Exercise description - Give back an exact copy of the entries beneath, minus the pictures.

▽

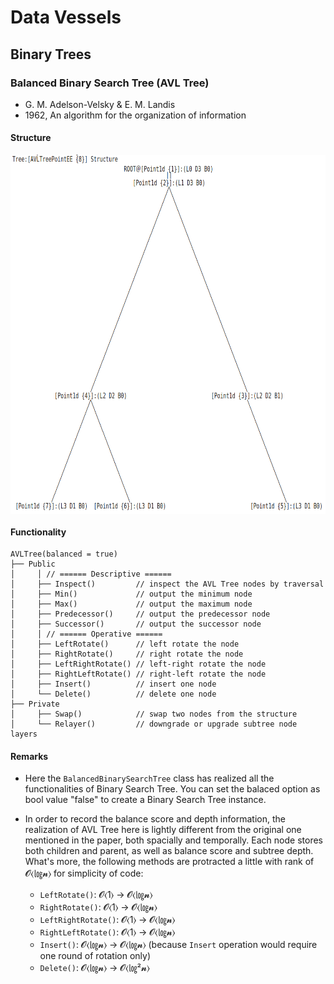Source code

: # Data Vessels

## Binary Trees

### Balanced Binary Search Tree (AVL Tree)

+ G. M. Adelson-Velsky & E. M. Landis
+ 1962, An algorithm for the organization of information

#### Structure

<div align=center>
<img src="https://github.com/ChenZhouUC/GeoChain/blob/master/assets/AVL.png" alt="AVL" width="700" height="575" align="center"/>
</div>

#### Functionality

```{class}
AVLTree(balanced = true)
├── Public
│     │ // ====== Descriptive ======
│     ├── Inspect()         // inspect the AVL Tree nodes by traversal
│     ├── Min()             // output the minimum node
│     ├── Max()             // output the maximum node
│     ├── Predecessor()     // output the predecessor node
│     ├── Successor()       // output the successor node
│     │ // ====== Operative ======
│     ├── LeftRotate()      // left rotate the node
│     ├── RightRotate()     // right rotate the node
│     ├── LeftRightRotate() // left-right rotate the node
│     ├── RightLeftRotate() // right-left rotate the node
│     ├── Insert()          // insert one node
│     └── Delete()          // delete one node
├── Private
│     ├── Swap()            // swap two nodes from the structure
│     └── Relayer()         // downgrade or upgrade subtree node layers
```

#### Remarks

+ Here the `BalancedBinarySearchTree` class has realized all the functionalities of Binary Search Tree. You can set the balaced option as bool value "false" to create a Binary Search Tree instance.

+ In order to record the balance score and depth information, the realization of AVL Tree here is lightly different from the original one mentioned in the paper, both spacially and temporally. Each node stores both children and parent, as well as balance score and subtree depth. What's more, the following methods are protracted a little with rank of 𝓞⟨㏒𝓷⟩ for simplicity of code:
  + `LeftRotate()`: 𝓞⟨1⟩ → 𝓞⟨㏒𝓷⟩
  + `RightRotate()`: 𝓞⟨1⟩ → 𝓞⟨㏒𝓷⟩
  + `LeftRightRotate()`: 𝓞⟨1⟩ → 𝓞⟨㏒𝓷⟩
  + `RightLeftRotate()`: 𝓞⟨1⟩ → 𝓞⟨㏒𝓷⟩
  + `Insert()`: 𝓞⟨㏒𝓷⟩ → 𝓞⟨㏒𝓷⟩ (because `Insert` operation would require one round of rotation only)
  + `Delete()`: 𝓞⟨㏒𝓷⟩ → 𝓞⟨㏒²𝓷⟩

△

Answer section -
Source code

: # Data Vessels

## Binary Trees

### Balanced Binary Search Tree (AVL Tree)

+ G. M. Adelson-Velsky & E. M. Landis
+ 1962, An algorithm for the organization of information

#### Structure

<div align=center>
<img src="https://github.com/ChenZhouUC/GeoChain/blob/master/assets/AVL.png" alt="AVL" width="700" height="575" align="center"/>
</div>

#### Functionality

```{class}
AVLTree(balanced = true)
├── Public
│     │ // ====== Descriptive ======
│     ├── Inspect()         // inspect the AVL Tree nodes by traversal
│     ├── Min()             // output the minimum node
│     ├── Max()             // output the maximum node
│     ├── Predecessor()     // output the predecessor node
│     ├── Successor()       // output the successor node
│     │ // ====== Operative ======
│     ├── LeftRotate()      // left rotate the node
│     ├── RightRotate()     // right rotate the node
│     ├── LeftRightRotate() // left-right rotate the node
│     ├── RightLeftRotate() // right-left rotate the node
│     ├── Insert()          // insert one node
│     └── Delete()          // delete one node
├── Private
│     ├── Swap()            // swap two nodes from the structure
│     └── Relayer()         // downgrade or upgrade subtree node layers
```

#### Remarks

+ Here the `BalancedBinarySearchTree` class has realized all the functionalities of Binary Search Tree. You can set the balaced option as bool value "false" to create a Binary Search Tree instance.

+ In order to record the balance score and depth information, the realization of AVL Tree here is lightly different from the original one mentioned in the paper, both spacially and temporally. Each node stores both children and parent, as well as balance score and subtree depth. What's more, the following methods are protracted a little with rank of 𝓞⟨㏒𝓷⟩ for simplicity of code:
  + `LeftRotate()`: 𝓞⟨1⟩ → 𝓞⟨㏒𝓷⟩
  + `RightRotate()`: 𝓞⟨1⟩ → 𝓞⟨㏒𝓷⟩
  + `LeftRightRotate()`: 𝓞⟨1⟩ → 𝓞⟨㏒𝓷⟩
  + `RightLeftRotate()`: 𝓞⟨1⟩ → 𝓞⟨㏒𝓷⟩
  + `Insert()`: 𝓞⟨㏒𝓷⟩ → 𝓞⟨㏒𝓷⟩ (because `Insert` operation would require one round of rotation only)
  + `Delete()`: 𝓞⟨㏒𝓷⟩ → 𝓞⟨㏒²𝓷⟩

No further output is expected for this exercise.